The incomplete nature of the E93 spec was driven by a number of factors. First, the spec attempts to address all technologies labeled "APC," including run-to-run control, SPC, fault detection and sensor integration. The use cases and data requirements are very different for each of these technologies, requiring their own unique specification definitions. Another contributing factor to E93 specification vagueness is the relative immaturity of semiconductor APC software technology at the time the spec was written. It has been only in the past two to three years that there has been significant vendor activity in the APC market space.

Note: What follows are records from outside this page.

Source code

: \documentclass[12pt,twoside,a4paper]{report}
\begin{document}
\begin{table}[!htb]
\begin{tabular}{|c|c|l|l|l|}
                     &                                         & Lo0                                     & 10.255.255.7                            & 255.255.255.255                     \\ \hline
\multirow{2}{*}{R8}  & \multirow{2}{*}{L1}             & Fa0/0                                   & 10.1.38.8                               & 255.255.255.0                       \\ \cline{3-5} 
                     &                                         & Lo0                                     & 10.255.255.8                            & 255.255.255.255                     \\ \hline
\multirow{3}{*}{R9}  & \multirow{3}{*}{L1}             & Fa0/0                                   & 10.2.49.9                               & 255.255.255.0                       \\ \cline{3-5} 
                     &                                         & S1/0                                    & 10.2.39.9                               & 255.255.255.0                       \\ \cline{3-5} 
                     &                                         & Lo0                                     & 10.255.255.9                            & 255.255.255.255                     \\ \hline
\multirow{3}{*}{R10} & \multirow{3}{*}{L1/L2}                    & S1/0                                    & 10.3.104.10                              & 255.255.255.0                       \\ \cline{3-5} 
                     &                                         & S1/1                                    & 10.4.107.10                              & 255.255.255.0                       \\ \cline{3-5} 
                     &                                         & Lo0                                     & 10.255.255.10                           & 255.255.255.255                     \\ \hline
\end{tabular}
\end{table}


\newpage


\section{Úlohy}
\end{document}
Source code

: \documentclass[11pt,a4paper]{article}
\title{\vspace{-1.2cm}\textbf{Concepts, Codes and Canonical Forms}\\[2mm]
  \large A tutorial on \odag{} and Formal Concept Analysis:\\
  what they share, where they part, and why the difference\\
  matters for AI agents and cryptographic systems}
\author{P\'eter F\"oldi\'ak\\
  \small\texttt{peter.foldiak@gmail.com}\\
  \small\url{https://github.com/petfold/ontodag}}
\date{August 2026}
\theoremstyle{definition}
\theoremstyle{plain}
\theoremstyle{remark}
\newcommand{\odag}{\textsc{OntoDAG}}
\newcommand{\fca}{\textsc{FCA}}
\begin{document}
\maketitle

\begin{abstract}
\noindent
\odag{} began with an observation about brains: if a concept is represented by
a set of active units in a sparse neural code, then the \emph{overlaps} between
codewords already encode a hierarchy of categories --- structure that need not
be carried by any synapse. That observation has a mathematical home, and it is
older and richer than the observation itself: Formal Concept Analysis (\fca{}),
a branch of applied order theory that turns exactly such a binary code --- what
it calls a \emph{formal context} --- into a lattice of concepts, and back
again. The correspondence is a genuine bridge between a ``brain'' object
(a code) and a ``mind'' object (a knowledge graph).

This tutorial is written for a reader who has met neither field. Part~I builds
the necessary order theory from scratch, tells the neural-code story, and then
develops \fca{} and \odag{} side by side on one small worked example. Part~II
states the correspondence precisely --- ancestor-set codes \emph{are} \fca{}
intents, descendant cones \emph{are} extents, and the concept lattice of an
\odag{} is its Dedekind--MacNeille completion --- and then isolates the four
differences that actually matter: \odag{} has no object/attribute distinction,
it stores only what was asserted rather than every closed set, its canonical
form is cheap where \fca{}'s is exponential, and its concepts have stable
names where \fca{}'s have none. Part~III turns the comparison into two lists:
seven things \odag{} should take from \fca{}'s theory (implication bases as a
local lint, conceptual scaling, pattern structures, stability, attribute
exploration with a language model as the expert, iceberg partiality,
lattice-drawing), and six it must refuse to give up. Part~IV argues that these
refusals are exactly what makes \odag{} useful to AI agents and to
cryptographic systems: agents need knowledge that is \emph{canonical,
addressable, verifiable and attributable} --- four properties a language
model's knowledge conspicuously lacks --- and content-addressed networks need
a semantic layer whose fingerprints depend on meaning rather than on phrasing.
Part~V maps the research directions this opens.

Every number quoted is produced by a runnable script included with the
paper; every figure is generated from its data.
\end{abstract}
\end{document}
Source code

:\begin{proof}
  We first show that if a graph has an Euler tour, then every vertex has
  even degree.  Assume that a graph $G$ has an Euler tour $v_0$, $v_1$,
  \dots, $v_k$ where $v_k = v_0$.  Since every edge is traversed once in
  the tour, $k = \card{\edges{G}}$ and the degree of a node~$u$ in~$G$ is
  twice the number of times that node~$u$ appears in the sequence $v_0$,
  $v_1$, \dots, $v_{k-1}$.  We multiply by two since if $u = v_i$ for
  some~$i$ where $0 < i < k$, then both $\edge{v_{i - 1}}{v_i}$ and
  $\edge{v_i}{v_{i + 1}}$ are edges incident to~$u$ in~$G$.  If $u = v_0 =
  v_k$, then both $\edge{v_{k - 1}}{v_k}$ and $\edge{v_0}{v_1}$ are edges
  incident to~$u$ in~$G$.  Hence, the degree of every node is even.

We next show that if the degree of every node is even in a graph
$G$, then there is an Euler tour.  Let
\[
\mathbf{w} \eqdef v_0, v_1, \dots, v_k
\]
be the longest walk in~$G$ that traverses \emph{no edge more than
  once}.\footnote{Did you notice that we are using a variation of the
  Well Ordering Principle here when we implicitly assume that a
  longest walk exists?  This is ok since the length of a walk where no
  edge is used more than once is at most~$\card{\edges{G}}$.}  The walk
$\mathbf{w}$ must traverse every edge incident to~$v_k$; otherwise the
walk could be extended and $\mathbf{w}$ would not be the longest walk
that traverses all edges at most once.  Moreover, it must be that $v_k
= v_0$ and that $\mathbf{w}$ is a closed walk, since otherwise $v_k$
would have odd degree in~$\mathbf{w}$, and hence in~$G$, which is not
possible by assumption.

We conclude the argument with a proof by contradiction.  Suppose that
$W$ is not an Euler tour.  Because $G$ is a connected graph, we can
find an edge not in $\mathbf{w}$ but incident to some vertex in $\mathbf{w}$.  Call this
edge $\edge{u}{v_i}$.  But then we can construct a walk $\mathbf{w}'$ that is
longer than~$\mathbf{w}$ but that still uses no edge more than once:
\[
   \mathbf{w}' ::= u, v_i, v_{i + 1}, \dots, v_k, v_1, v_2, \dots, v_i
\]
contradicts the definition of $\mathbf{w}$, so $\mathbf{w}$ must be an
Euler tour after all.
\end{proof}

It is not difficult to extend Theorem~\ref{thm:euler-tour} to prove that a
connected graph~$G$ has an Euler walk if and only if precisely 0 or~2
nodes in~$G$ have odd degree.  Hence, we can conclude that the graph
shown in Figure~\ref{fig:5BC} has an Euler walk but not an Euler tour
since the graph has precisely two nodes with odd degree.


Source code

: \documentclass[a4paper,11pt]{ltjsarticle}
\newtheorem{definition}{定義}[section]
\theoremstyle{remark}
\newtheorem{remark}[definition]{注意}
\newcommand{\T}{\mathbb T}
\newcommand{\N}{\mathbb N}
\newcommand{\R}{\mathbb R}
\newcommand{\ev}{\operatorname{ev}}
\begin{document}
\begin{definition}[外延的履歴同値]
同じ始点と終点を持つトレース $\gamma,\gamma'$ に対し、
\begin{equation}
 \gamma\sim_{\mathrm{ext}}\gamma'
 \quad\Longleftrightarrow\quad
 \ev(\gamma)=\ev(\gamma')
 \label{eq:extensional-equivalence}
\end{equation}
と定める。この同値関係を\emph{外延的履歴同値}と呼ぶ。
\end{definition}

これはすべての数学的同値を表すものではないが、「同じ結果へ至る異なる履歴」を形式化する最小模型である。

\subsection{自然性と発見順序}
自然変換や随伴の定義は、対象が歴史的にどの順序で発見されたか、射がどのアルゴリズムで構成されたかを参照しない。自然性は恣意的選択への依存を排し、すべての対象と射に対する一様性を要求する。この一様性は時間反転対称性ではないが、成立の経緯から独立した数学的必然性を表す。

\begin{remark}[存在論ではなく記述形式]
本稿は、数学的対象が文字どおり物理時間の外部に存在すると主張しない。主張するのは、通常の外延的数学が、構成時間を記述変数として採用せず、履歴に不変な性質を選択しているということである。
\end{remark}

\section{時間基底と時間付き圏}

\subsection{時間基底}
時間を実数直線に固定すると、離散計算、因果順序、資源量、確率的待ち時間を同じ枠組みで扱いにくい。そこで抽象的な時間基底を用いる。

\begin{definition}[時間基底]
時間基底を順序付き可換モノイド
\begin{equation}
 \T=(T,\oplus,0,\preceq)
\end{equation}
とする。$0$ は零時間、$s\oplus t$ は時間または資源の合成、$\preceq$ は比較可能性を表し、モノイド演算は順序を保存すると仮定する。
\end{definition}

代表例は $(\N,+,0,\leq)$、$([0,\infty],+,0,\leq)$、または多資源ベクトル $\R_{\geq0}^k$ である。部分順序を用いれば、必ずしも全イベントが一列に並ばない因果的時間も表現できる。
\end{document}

Prior to this, semiconductor manufacturers, regarding their systems as proprietary technology for competitive advantage, developed most APC software in-house.

One recent development that may become pivotal in establishing functional standards is the growth of open-source software. Increasingly, semiconductor manufacturers with in-house-developed APC software want to move their mature control system's support to the vendor community. Open sourcing this software could become an important means of enabling this change. By open sourcing reference implementations, solid standards could evolve based on the detailed understanding of the software's functional requirements and communication protocols. A manufacturer's mature control system technology would evolve into part of the APC software provider's product infrastructure. There are many precedents in the wider software industry of such open-source initiatives.¹¹

Although E93 specification conformance is often referenced as a requirement in APC software purchase orders, compliance with this spec does little to enhance the value of the APC application unless the interfaces and custom enhancements to the spec are well-documented and open for interfacing by third parties. At the heart of both the CIM and APC framework specs is the requirement that vendors thoroughly document their product interfaces and allow other parties to develop interfaces with the vendor's software. This open interface concept has already been widely adopted by vendors of control software in other industries.¹²

Delivery of the original promise of interoperability between disparate software systems and vendor products requires strict conformance to an enhanced E93 specification, as well as detailed documentation, ideally provided by open sourcing of product interfaces.

Conclusions

In the past five years, advanced control methods have evolved from concept to implementations of proven value. The availability of commercially supported control applications, however, has lagged market demand. A full suite of control applications that interact to drive electrical parameters of finished product, although discussed in the literature, has yet to become available as a commercial product. The lag in availability of advanced control software systems has limited these implementations to manufacturers that have the ability to develop this capability on their own. Weak, poorly accepted software standards and the nonexistence of well-documented, published vendor-proprietary interfaces have not provided the manufacturer with choices for APC software that integrate easily and interoperate seamlessly with other software systems.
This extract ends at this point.